FAO Spotlights Potato's Importance at First International Day

Eaten by over one billion people, the potato is the third most available food crop globally - after rice and wheat, making it a crucial staple. And today for the first time, it was celebrated with its very own International Day, as the Food and Agriculture Organization of the United Nations (FAO) and partners highlighted the potato's significance and called for more investments to tap into its full potential.

"The potato has been the most important lifesaving, staple food and nutritious vegetable in the world," FAO Director-General QU Dongyu said in a video message to mark the event, under the theme of "Harvesting diversity, feeding hope". Qu added that in Europe, the increase of potato production after the 16th century following Christopher Colombus' return from the Americas with the potato, which originated in the Andes, has impacted food security dramatically.

Participants in a high-level event at FAO's headquarters to mark the day included Angel Manuel Manero Campos, Minister of Agrarian Development and Irrigation of Peru, who spoke about the country's efforts to ensure its potato producers can obtain a fair price for their crop and Paula Narváez, President of the United Nations Economic and Social Council (ECOSOC), who underlined the importance of protecting the potato and its significance for achieving a number of the UN Sustainable Development Goals.

In an earlier special event, speakers from the World Potato Congress, the private sector and the International Potato Center (CIP), shared lessons learned and perspectives on their future work on the potato. This technical panel was convened by Peru - which championed the designation of the International Day by the UN General Assembly last year - with the support of Belgium, Ireland, Italy and the Netherlands. Participants underscored the significant advances in the genetic improvement of the crop and the agronomics as well as the importance of plant health. They also called for concerted efforts to tackle constraints including pests and diseases, especially in light of climate change pressures and an increasing global population.

Potato's significance

The FAO Director-General highlighted three key aspects of the potato's relevance in addressing current global challenges, including conflicts, the climate crisis and economic shocks:

First: The potato is an important staple food, which contains vital nutrients, and is consumed by more than two-thirds of the world's population in different forms. While many other crops, especially cereals, are not sufficiently resilient to challenges, such assoil degradation and water scarcity, the potato has potential for increased productivity. Farmers in approximately 160 countries now produce almost 400 million tons of potato a year. With 735 million people suffering from hunger, potatoes can have a significant role in improving food security and nutrition.

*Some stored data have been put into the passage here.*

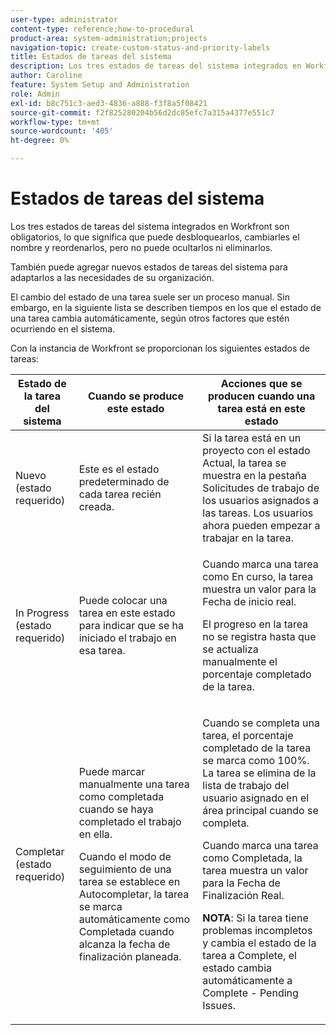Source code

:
 ```yaml
---
user-type: administrator
content-type: reference;how-to-procedural
product-area: system-administration;projects
navigation-topic: create-custom-status-and-priority-labels
title: Estados de tareas del sistema
description: Los tres estados de tareas del sistema integrados en Workfront son obligatorios, lo que significa que puede desbloquearlos, cambiarles el nombre y reordenarlos, pero no puede ocultarlos ni eliminarlos. También puede agregar nuevos estados de tareas del sistema para adaptarlos a las necesidades de su organización. El cambio del estado de una tarea suele ser un proceso manual, pero a veces el estado de una tarea cambia automáticamente, según otros factores que estén ocurriendo en el sistema.
author: Caroline
feature: System Setup and Administration
role: Admin
exl-id: b8c751c3-aed3-4836-a888-f3f8a5f08421
source-git-commit: f2f825280204b56d2dc85efc7a315a4377e551c7
workflow-type: tm+mt
source-wordcount: '405'
ht-degree: 0%

---
```


# Estados de tareas del sistema

Los tres estados de tareas del sistema integrados en Workfront son obligatorios, lo que significa que puede desbloquearlos, cambiarles el nombre y reordenarlos, pero no puede ocultarlos ni eliminarlos.

También puede agregar nuevos estados de tareas del sistema para adaptarlos a las necesidades de su organización.

El cambio del estado de una tarea suele ser un proceso manual. Sin embargo, en la siguiente lista se describen tiempos en los que el estado de una tarea cambia automáticamente, según otros factores que estén ocurriendo en el sistema.

Con la instancia de Workfront se proporcionan los siguientes estados de tareas:

<table style="table-layout:auto"> 
 <col> 
 <col> 
 <col> 
 <thead> 
  <tr> 
   <th>Estado de la tarea del sistema</th> 
   <th>Cuando se produce este estado</th> 
   <th>Acciones que se producen cuando una tarea está en este estado</th> 
  </tr> 
 </thead> 
 <tbody> 
  <tr> 
   <td>Nuevo (estado requerido)</td> 
   <td>Este es el estado predeterminado de cada tarea recién creada.</td> 
   <td>Si la tarea está en un proyecto con el estado Actual, la tarea se muestra en la pestaña Solicitudes de trabajo de los usuarios asignados a las tareas. Los usuarios ahora pueden empezar a trabajar en la tarea.</td> 
  </tr> 
  <tr> 
   <td>In Progress (estado requerido)</td> 
   <td>Puede colocar una tarea en este estado para indicar que se ha iniciado el trabajo en esa tarea.</td> 
   <td> <p>Cuando marca una tarea como En curso, la tarea muestra un valor para la Fecha de inicio real.</p> <p>El progreso en la tarea no se registra hasta que se actualiza manualmente el porcentaje completado de la tarea.</p> </td> 
  </tr> 
  <tr> 
   <td>Completar (estado requerido)</td> 
   <td> <p>Puede marcar manualmente una tarea como completada cuando se haya completado el trabajo en ella.</p> <p>Cuando el modo de seguimiento de una tarea se establece en Autocompletar, la tarea se marca automáticamente como Completada cuando alcanza la fecha de finalización planeada.</p> </td> 
   <td> <p>Cuando se completa una tarea, el porcentaje completado de la tarea se marca como 100%. La tarea se elimina de la lista de trabajo del usuario asignado en el área principal cuando se completa.</p> <p>Cuando marca una tarea como Completada, la tarea muestra un valor para la Fecha de Finalización Real.</p> <p><b>NOTA</b>: Si la tarea tiene problemas incompletos y cambia el estado de la tarea a Complete, el estado cambia automáticamente a Complete - Pending Issues.</p> </td> 
  </tr> 
 </tbody> 
</table>
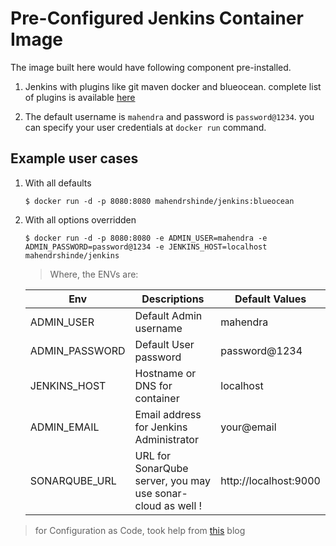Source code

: # Pre-Configured Jenkins Container Image

The image built here would have following component pre-installed.

1.  Jenkins with plugins like git maven docker and blueocean. complete list of plugins is available [here](./plugins.txt)

2.  The default username is `mahendra` and password is `password@1234`. you can specify your user credentials at `docker run` command.


## Example user cases

1.  With all defaults

    ```
    $ docker run -d -p 8080:8080 mahendrshinde/jenkins:blueocean 
    ```

2.  With all options overridden

    ```
    $ docker run -d -p 8080:8080 -e ADMIN_USER=mahendra -e ADMIN_PASSWORD=password@1234 -e JENKINS_HOST=localhost  mahendrshinde/jenkins 
    ```

    > Where, the ENVs are:

    Env | Descriptions | Default Values 
    ----|--------------|--------
    ADMIN_USER | Default Admin username | mahendra
    ADMIN_PASSWORD | Default User password | password@1234
    JENKINS_HOST | Hostname or DNS for container | localhost 
    ADMIN_EMAIL | Email address for Jenkins Administrator | your@email
    SONARQUBE_URL | URL for SonarQube server, you may use sonar-cloud as well ! | http://localhost:9000


> for Configuration as Code, took help from [this](https://www.digitalocean.com/community/tutorials/how-to-automate-jenkins-setup-with-docker-and-jenkins-configuration-as-code) blog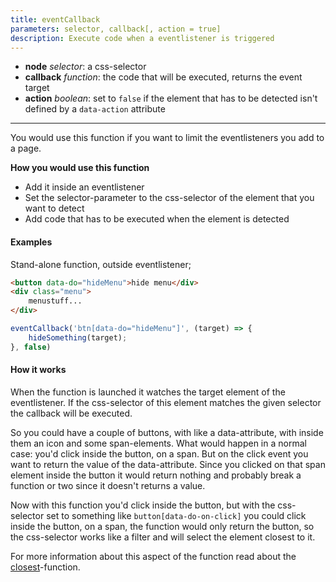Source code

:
 ```yaml
---
title: eventCallback
parameters: selector, callback[, action = true]
description: Execute code when a eventlistener is triggered
---
```


- **node** *selector*: a css-selector
- **callback** *function*: the code that will be executed, returns the event target
- **action** *boolean*: set to `false` if the element that has to be detected isn't defined by a ```data-action``` attribute

---

You would use this function if you want to limit the eventlisteners you add to a page.

**How you would use this function**
- Add it inside an eventlistener
- Set the selector-parameter to the css-selector of the element that you want to detect
- Add code that has to be executed when the element is detected

#### Examples
Stand-alone function, outside eventlistener;

```html
<button data-do="hideMenu">hide menu</div>
<div class="menu">
    menustuff...
</div>
```

```js
eventCallback('btn[data-do="hideMenu"]', (target) => {
    hideSomething(target);
}, false)
```

#### How it works

When the function is launched it watches the target element of the eventlistener. If the css-selector of this element matches the given selector the callback will be executed.

So you could have a couple of buttons, with like a data-attribute, with inside them an icon and some span-elements. What would happen in a normal case: you'd click inside the button, on a span. But on the click event you want to return the value of the data-attribute. Since you clicked on that span element inside the button it would return nothing and probably break a function or two since it doesn't returns a value.

Now with this function you'd click inside the button, but with the css-selector set to something like ```button[data-do-on-click]``` you could click inside the button, on a span, the function would only return the button, so the css-selector works like a filter and will select the element closest to it.

For more information about this aspect of the function read about the [closest](https://developer.mozilla.org/en-US/docs/Web/API/Element/closest)-function.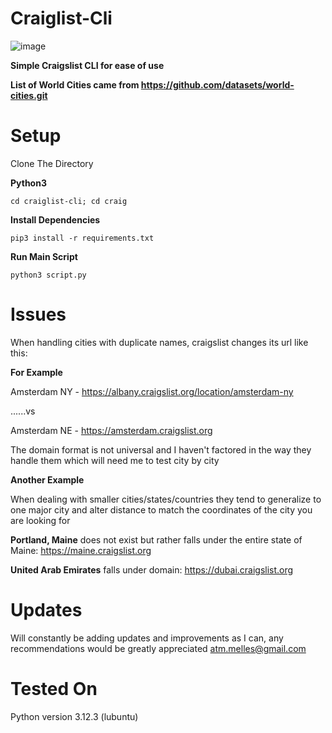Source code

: # Craiglist-Cli
![image](https://github.com/ASVPATM/craiglist-cli/assets/159084542/b0b201f3-28c6-45fe-abe3-211e7f111df1)

**Simple Craigslist CLI for ease of use**

**List of World Cities came from https://github.com/datasets/world-cities.git**

# Setup
Clone The Directory

**Python3**
```
cd craiglist-cli; cd craig
```
**Install Dependencies**
```
pip3 install -r requirements.txt
```
**Run Main Script**
```
python3 script.py
```
# Issues
When handling cities with duplicate names, craigslist changes its url like this:

**For Example**

Amsterdam NY - https://albany.craigslist.org/location/amsterdam-ny

  ......vs
  
Amsterdam NE - https://amsterdam.craigslist.org

The domain format is not universal and I haven't factored in the way they handle them which will need me to test city by city

**Another Example**

When dealing with smaller cities/states/countries they tend to generalize to one major city and alter distance to match the coordinates of the city you are looking for

**Portland, Maine** does not exist but rather falls under the entire state of Maine: https://maine.craigslist.org

**United Arab Emirates** falls under domain: https://dubai.craigslist.org
# Updates
Will constantly be adding updates and improvements as I can, any recommendations would be greatly appreciated
atm.melles@gmail.com

# Tested On
Python version 3.12.3 (lubuntu)
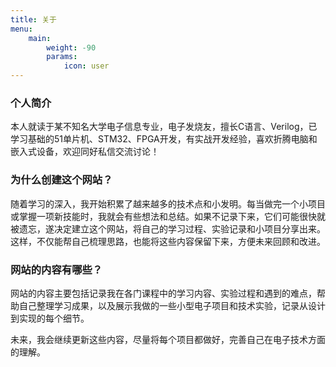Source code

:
 ```yaml
---
title: 关于
menu:
    main: 
        weight: -90
        params:
            icon: user
---
```


### 个人简介

本人就读于某不知名大学电子信息专业，电子发烧友，擅长C语言、Verilog，已学习基础的51单片机、STM32、FPGA开发，有实战开发经验，喜欢折腾电脑和嵌入式设备，欢迎同好私信交流讨论！

### 为什么创建这个网站？

随着学习的深入，我开始积累了越来越多的技术点和小发明。每当做完一个小项目或掌握一项新技能时，我就会有些想法和总结。如果不记录下来，它们可能很快就被遗忘，遂决定建立这个网站，将自己的学习过程、实验记录和小项目分享出来。这样，不仅能帮自己梳理思路，也能将这些内容保留下来，方便未来回顾和改进。

### 网站的内容有哪些？

网站的内容主要包括记录我在各门课程中的学习内容、实验过程和遇到的难点，帮助自己整理学习成果，以及展示我做的一些小型电子项目和技术实验，记录从设计到实现的每个细节。

未来，我会继续更新这些内容，尽量将每个项目都做好，完善自己在电子技术方面的理解。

Second: The genetic diversity of potatoes encompasses about 5 000 varieties planted worldwide, yet most of the potatoes produced globally come from a narrow genetic background. Tapping the genetic diversity could help address stresses due to climate change, pests and diseases, and also further improve the potato's nutritional value. This will require strengthening research and development, especially for genetic improvement - using efficiency-enhancing technologies that shorten the plant breeding cycles, and new methodologies for virus-free seed tubers production.

Third: The potato offers livelihood opportunities for the many farmers who grow it as a cash crop, and those working along its value chain, especially rural small-scale and family farmers. However, we need to exploit its full potential from production, through processing to consumption. With appropriate technologies and equipment, farmers can minimize inputs, minimize damage to the soil and reduce the loss of crops. Processors can innovate with new functional and healthy products, adding value to products and growing their profit margins.

FAO initiatives

Initiatives like FAO's One Country One Priority Product will be key to support maximizing the potato's potential. For instance, under this initiative, FAO is working with Lesotho to strengthen the crop's value chain. FAO also works with Peru to improve the conservation of the crop's irreplaceable genetic diversity and its overall value chain, through the South-South Cooperation mechanism. And, in the Republic of Azerbaijan, FAO has been working with the government to introduce new varieties and establish a national disease-free seed system.

Through bodies such as the International Treaty for Plant Genetic Resources for Food and Agriculture, the Codex Alimentarius Commission and the International Plant Protection Convention, FAO is also working to ensure access to the crop's genetic resources, the fair and equitable sharing of the accruing benefits, and enhance its Members' capacities for the safe trade of the crop and products.

Earlier in the day, as part of the celebrations for the International Day, FAO along with Italy's largest farmers' association, Coldiretti, organized an event at Rome's Campagna Amica farmers' market. With the presence of a group of Italian and Peruvian farmers, the theme of the event was "Producers supporting potato diversity" and included a cooking demonstration and tasting of an Italian potato-based dish - gnocchi.